== GIVEN RECORDS ==
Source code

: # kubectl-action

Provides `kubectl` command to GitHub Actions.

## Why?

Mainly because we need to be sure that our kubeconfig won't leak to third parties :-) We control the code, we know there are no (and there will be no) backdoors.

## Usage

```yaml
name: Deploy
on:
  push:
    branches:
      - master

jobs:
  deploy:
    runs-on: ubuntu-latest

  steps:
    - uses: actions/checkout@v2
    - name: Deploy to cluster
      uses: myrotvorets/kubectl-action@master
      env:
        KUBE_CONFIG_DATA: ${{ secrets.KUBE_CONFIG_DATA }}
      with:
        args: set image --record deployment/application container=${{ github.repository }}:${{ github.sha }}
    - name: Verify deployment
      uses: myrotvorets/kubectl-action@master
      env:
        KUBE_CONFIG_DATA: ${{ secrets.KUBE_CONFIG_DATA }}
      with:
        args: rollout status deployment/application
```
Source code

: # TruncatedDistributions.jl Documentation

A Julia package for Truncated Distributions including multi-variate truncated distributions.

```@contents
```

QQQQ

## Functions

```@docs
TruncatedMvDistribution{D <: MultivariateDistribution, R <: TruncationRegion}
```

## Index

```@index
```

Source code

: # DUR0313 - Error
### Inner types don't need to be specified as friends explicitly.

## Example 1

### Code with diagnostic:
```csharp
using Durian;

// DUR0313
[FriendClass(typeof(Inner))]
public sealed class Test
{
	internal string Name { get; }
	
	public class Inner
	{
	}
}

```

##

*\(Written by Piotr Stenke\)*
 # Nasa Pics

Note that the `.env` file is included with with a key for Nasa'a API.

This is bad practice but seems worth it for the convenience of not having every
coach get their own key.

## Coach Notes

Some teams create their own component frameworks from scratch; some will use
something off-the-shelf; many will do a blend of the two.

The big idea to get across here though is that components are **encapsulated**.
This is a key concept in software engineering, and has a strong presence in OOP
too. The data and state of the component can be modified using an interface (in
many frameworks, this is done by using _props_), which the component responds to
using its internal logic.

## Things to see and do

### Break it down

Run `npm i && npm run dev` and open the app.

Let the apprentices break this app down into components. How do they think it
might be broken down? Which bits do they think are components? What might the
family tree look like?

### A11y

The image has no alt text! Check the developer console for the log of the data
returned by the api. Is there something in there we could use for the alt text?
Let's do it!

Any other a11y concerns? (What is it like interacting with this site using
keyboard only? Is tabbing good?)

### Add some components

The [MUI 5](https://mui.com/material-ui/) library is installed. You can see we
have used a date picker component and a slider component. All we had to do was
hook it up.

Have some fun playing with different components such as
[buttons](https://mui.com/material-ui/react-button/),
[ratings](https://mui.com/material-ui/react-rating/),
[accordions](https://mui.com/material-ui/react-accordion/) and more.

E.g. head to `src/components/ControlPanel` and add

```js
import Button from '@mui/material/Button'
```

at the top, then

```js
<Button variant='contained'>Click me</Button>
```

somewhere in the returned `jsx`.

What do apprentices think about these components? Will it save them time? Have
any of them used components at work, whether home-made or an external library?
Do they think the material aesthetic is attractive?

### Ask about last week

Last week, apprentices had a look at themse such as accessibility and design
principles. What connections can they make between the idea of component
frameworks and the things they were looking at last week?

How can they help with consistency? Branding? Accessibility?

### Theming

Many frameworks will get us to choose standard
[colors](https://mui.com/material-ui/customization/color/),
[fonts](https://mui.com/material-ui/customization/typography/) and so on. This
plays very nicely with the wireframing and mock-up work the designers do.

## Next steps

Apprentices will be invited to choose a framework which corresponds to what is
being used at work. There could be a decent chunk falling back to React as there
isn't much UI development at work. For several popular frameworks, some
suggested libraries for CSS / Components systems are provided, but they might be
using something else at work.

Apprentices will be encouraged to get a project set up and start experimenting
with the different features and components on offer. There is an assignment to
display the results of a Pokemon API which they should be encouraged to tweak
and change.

==

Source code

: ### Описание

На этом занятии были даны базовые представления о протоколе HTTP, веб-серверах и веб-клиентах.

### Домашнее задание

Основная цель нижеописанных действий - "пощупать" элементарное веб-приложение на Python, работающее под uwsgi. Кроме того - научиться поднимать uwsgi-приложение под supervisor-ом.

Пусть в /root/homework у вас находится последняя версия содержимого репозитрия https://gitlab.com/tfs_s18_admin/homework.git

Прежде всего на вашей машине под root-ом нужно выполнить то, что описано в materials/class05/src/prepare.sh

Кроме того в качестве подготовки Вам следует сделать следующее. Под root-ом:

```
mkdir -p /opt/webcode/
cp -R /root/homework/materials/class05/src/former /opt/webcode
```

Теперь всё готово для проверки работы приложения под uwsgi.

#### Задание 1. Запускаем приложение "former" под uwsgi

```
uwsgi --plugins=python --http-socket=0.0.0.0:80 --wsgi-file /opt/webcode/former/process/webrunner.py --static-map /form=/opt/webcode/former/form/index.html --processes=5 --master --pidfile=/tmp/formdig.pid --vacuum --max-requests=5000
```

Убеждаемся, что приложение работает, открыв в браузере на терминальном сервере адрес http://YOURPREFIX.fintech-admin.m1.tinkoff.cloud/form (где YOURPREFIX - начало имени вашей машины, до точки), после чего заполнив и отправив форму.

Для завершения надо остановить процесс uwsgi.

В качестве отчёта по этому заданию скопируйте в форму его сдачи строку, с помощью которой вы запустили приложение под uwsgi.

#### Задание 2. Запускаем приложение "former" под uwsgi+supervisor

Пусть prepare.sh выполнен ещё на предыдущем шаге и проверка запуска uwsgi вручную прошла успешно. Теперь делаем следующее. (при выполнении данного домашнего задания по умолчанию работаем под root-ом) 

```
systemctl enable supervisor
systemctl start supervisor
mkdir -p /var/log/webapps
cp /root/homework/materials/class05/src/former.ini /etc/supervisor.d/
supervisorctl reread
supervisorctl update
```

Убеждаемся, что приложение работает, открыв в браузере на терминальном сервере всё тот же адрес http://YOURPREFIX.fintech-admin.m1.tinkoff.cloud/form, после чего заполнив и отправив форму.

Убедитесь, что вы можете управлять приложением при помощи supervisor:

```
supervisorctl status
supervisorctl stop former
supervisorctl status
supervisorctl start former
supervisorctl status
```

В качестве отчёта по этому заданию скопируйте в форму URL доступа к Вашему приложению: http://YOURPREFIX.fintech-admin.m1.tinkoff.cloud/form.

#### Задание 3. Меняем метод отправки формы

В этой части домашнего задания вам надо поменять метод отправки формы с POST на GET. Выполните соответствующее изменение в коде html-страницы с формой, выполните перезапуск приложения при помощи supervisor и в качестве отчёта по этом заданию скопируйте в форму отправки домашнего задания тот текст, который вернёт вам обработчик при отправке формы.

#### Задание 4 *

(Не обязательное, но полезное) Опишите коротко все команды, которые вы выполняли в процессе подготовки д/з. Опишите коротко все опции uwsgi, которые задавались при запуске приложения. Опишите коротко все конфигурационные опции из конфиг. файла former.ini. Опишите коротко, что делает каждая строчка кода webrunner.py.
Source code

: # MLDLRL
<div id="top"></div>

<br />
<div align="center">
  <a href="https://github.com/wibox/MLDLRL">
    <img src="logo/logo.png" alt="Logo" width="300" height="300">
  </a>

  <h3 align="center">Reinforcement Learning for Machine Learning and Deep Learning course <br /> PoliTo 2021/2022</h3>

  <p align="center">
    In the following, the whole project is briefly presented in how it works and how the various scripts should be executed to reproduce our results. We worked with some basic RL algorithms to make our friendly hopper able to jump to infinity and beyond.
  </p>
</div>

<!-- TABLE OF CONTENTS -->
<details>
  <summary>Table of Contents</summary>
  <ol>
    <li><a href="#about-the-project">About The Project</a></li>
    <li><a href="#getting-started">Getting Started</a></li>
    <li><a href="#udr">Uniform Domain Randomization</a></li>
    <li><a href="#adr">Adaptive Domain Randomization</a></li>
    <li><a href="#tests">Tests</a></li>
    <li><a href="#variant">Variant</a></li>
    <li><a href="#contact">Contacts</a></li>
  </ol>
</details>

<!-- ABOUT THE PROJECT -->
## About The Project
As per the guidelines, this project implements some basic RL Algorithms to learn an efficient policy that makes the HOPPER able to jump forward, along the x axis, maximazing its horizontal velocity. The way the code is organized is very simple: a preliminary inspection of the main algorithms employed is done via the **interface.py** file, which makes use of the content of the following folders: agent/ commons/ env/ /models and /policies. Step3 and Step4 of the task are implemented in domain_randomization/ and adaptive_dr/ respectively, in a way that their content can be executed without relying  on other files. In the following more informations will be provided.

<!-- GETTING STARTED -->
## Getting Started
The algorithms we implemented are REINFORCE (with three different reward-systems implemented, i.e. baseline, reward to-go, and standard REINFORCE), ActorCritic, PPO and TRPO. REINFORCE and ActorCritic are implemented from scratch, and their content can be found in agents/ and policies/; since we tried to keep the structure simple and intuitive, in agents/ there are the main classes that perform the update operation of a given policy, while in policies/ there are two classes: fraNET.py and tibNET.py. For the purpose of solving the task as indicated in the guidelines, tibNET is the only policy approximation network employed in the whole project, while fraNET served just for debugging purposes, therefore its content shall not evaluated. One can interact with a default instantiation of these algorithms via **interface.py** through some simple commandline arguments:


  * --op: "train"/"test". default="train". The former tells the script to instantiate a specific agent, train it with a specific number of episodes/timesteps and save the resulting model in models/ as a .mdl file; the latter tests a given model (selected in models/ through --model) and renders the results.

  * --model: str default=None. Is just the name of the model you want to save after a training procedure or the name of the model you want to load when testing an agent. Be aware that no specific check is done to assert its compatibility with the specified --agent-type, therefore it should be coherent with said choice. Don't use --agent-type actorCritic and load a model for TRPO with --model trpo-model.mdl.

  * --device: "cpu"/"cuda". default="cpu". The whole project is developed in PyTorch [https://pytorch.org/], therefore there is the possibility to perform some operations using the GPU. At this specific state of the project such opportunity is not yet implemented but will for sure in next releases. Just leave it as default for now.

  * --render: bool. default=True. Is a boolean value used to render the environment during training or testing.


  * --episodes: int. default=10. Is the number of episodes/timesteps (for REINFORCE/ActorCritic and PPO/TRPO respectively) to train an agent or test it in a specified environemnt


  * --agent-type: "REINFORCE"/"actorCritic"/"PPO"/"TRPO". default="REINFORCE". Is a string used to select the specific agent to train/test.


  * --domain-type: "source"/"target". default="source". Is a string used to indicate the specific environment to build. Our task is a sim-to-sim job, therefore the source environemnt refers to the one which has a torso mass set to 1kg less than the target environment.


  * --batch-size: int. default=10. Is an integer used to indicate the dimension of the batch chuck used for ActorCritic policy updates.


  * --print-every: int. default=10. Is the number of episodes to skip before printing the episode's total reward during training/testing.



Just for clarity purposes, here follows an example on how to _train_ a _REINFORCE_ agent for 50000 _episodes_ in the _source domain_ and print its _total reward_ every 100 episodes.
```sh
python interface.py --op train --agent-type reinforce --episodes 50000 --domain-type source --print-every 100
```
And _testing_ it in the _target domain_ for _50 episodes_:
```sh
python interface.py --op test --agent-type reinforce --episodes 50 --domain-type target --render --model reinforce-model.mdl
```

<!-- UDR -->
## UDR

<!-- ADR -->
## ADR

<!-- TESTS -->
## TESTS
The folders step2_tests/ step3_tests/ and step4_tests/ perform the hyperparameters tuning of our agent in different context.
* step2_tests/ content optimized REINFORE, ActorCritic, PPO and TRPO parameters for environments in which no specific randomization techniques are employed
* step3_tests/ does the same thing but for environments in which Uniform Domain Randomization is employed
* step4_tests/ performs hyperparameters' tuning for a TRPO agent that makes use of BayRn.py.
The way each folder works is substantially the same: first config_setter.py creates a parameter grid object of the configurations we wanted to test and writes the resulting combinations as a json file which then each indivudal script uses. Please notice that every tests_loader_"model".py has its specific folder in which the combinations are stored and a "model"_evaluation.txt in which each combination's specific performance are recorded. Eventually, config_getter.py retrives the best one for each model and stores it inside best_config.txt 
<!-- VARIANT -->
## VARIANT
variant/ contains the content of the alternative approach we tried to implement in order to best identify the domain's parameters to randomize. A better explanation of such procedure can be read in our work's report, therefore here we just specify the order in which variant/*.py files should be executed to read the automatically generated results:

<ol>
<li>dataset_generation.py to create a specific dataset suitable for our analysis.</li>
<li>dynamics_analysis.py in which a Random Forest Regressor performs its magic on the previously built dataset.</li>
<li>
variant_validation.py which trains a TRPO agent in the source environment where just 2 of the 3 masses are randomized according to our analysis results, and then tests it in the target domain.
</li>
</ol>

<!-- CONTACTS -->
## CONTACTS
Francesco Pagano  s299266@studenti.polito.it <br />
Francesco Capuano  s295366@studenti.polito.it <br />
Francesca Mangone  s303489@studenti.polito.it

== WHAT YOU WILL DO ==
Take every line from the records that holds "терминальном" and copy it down.

== RESPONSE BOX ==
Убеждаемся, что приложение работает, открыв в браузере на терминальном сервере адрес http://YOURPREFIX.fintech-admin.m1.tinkoff.cloud/form (где YOURPREFIX - начало имени вашей машины, до точки), после чего заполнив и отправив форму.
Убеждаемся, что приложение работает, открыв в браузере на терминальном сервере всё тот же адрес http://YOURPREFIX.fintech-admin.m1.tinkoff.cloud/form, после чего заполнив и отправив форму.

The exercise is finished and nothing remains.